He wanted it to appear to be moving underwater, which meant developing its look in Maya nCloth to both resemble the look of past films and take on this new quality. “To make the Dementors as terrifying as they need to be, they must look like real characters, present and well integrated into the plate,” said Sean. “Our compositing techniques have improved since the previous film, shifting from a Shake to a Nuke pipeline and we wanted to take use this new capability. But it was important to keep the overall look the same.”

They didn’t use any fluid software for the underwater look, focusing instead on the parameters in nCloth. They looked at early experimental videos of puppets draped in cloth shot underwater as reference for the Dementors, very helpful for achieving the elegant, scary look they wanted.

Cavernous Interior
The Ministry of Magic is another familiar location to fans, who have already visited parts of its cavernous interior in other Potter films. Sean said, “Recent tools, especially Nuke, gave us a chance to improve set extensions, projections and handling 2D and 3D data to make it feel like an even more real place, with no clues that any of it was digital. We used small matte paintings to cover objects, integrating live action elements into massive set extensions to make it feel populated everywhere, not just at the location of the lead performances.”

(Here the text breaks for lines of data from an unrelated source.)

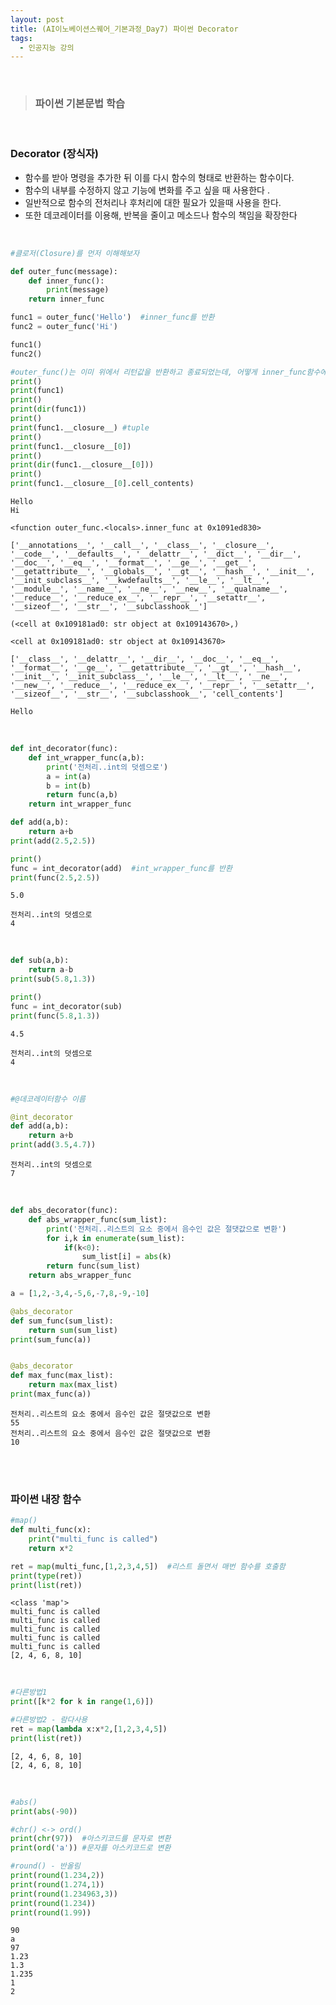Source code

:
 ```yaml
---
layout: post
title: (AI이노베이션스퀘어_기본과정_Day7) 파이썬 Decorator
tags:
  - 인공지능 강의
---
```


<br>

> ### 파이썬 기본문법 학습 

<br>

### Decorator (장식자)

- 함수를 받아 명령을 추가한 뒤 이를 다시 함수의 형태로 반환하는 함수이다.
- 함수의 내부를 수정하지 않고 기능에 변화를 주고 싶을 때 사용한다 .
- 일반적으로 함수의 전처리나 후처리에 대한 필요가 있을때 사용을 한다.
- 또한 데코레이터를 이용해, 반복을 줄이고 메소드나 함수의 책임을 확장한다

<br>


```python
#클로저(Closure)를 먼저 이해해보자

def outer_func(message):
    def inner_func():
        print(message)
    return inner_func

func1 = outer_func('Hello')  #inner_func를 반환
func2 = outer_func('Hi')

func1()  
func2()

#outer_func()는 이미 위에서 리턴값을 반환하고 종료되었는데, 어떻게 inner_func함수에서 outer_func함수의 매개변수인 message를 참조했을까 
print()
print(func1) 
print()
print(dir(func1))
print()
print(func1.__closure__) #tuple
print()
print(func1.__closure__[0])
print()
print(dir(func1.__closure__[0]))
print()
print(func1.__closure__[0].cell_contents)
```

    Hello
    Hi
    
    <function outer_func.<locals>.inner_func at 0x1091ed830>
    
    ['__annotations__', '__call__', '__class__', '__closure__', '__code__', '__defaults__', '__delattr__', '__dict__', '__dir__', '__doc__', '__eq__', '__format__', '__ge__', '__get__', '__getattribute__', '__globals__', '__gt__', '__hash__', '__init__', '__init_subclass__', '__kwdefaults__', '__le__', '__lt__', '__module__', '__name__', '__ne__', '__new__', '__qualname__', '__reduce__', '__reduce_ex__', '__repr__', '__setattr__', '__sizeof__', '__str__', '__subclasshook__']
    
    (<cell at 0x109181ad0: str object at 0x109143670>,)
    
    <cell at 0x109181ad0: str object at 0x109143670>
    
    ['__class__', '__delattr__', '__dir__', '__doc__', '__eq__', '__format__', '__ge__', '__getattribute__', '__gt__', '__hash__', '__init__', '__init_subclass__', '__le__', '__lt__', '__ne__', '__new__', '__reduce__', '__reduce_ex__', '__repr__', '__setattr__', '__sizeof__', '__str__', '__subclasshook__', 'cell_contents']
    
    Hello

<br>

```python
def int_decorator(func):
    def int_wrapper_func(a,b):
        print('전처리..int의 덧셈으로')
        a = int(a)
        b = int(b)
        return func(a,b)
    return int_wrapper_func
```


```python
def add(a,b):
    return a+b
print(add(2.5,2.5))

print()
func = int_decorator(add)  #int_wrapper_func를 반환
print(func(2.5,2.5))
```

    5.0
    
    전처리..int의 덧셈으로
    4

<br>

```python
def sub(a,b):
    return a-b
print(sub(5.8,1.3))

print()
func = int_decorator(sub)
print(func(5.8,1.3))
```

    4.5
    
    전처리..int의 덧셈으로
    4

<br>

```python
#@데코레이터함수 이름   

@int_decorator
def add(a,b):
    return a+b
print(add(3.5,4.7))
```

    전처리..int의 덧셈으로
    7

<br>

```python
def abs_decorator(func):
    def abs_wrapper_func(sum_list):
        print('전처리..리스트의 요소 중에서 음수인 값은 절댓값으로 변환')
        for i,k in enumerate(sum_list):
            if(k<0):
                sum_list[i] = abs(k)
        return func(sum_list)
    return abs_wrapper_func

a = [1,2,-3,4,-5,6,-7,8,-9,-10]

@abs_decorator
def sum_func(sum_list):  
    return sum(sum_list)
print(sum_func(a))


@abs_decorator
def max_func(max_list):
    return max(max_list)
print(max_func(a))
```

    전처리..리스트의 요소 중에서 음수인 값은 절댓값으로 변환
    55
    전처리..리스트의 요소 중에서 음수인 값은 절댓값으로 변환
    10

<br>

<br>

### 파이썬 내장 함수 


```python
#map()
def multi_func(x):
    print("multi_func is called")
    return x*2

ret = map(multi_func,[1,2,3,4,5])  #리스트 돌면서 매번 함수를 호출함
print(type(ret))
print(list(ret))
```

    <class 'map'>
    multi_func is called
    multi_func is called
    multi_func is called
    multi_func is called
    multi_func is called
    [2, 4, 6, 8, 10]

<br>

```python
#다른방법1
print([k*2 for k in range(1,6)])

#다른방법2 - 람다사용
ret = map(lambda x:x*2,[1,2,3,4,5])  
print(list(ret))
```

    [2, 4, 6, 8, 10]
    [2, 4, 6, 8, 10]

<br>

```python
#abs()
print(abs(-90))

#chr() <-> ord()
print(chr(97))  #아스키코드를 문자로 변환
print(ord('a')) #문자를 아스키코드로 변환

#round() - 반올림
print(round(1.234,2))
print(round(1.274,1))
print(round(1.234963,3))
print(round(1.234))
print(round(1.99))
```

    90
    a
    97
    1.23
    1.3
    1.235
    1
    2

“We would be handed a plate of the hero shot with an area of green screen where we needed to extend in the distance or add a required section. But as soon as it’s complete, you notice that it is empty of people. So as well as providing the plates, the production VFX crew shot elements of people on green screen for us, with appropriate lenses at the right distances.”

Here, we’d put them into Nuke so we could track them with the cameras to fit the shot and integrate them. Lighting references were also supplied to recreate the scenes as on set, but the sets, built on a sound stage, only went so far, while the Art Department’s concept for shots may contain places ten times as large. Even without specific lighting detail for the extensions, just references as start points, it was still our job to make them look good

Initiative
RSP were assigned to create the Horcrux through their own initiative. After receiving their initial award, the company didn’t feel their full potential as a facility had been tapped. They had more seats, more computing capacity and were prepared to hire more artists. They discussed the artistic and technical demands of the movie’s remaining unassigned shots and sequences with VFX Producer Emma Norton. One of these reveals one of the Horcruxes, part of the soul of evil and powerful Lord Voldemort which Harry, Ron and Hermione have been searching for, emerging from a locket.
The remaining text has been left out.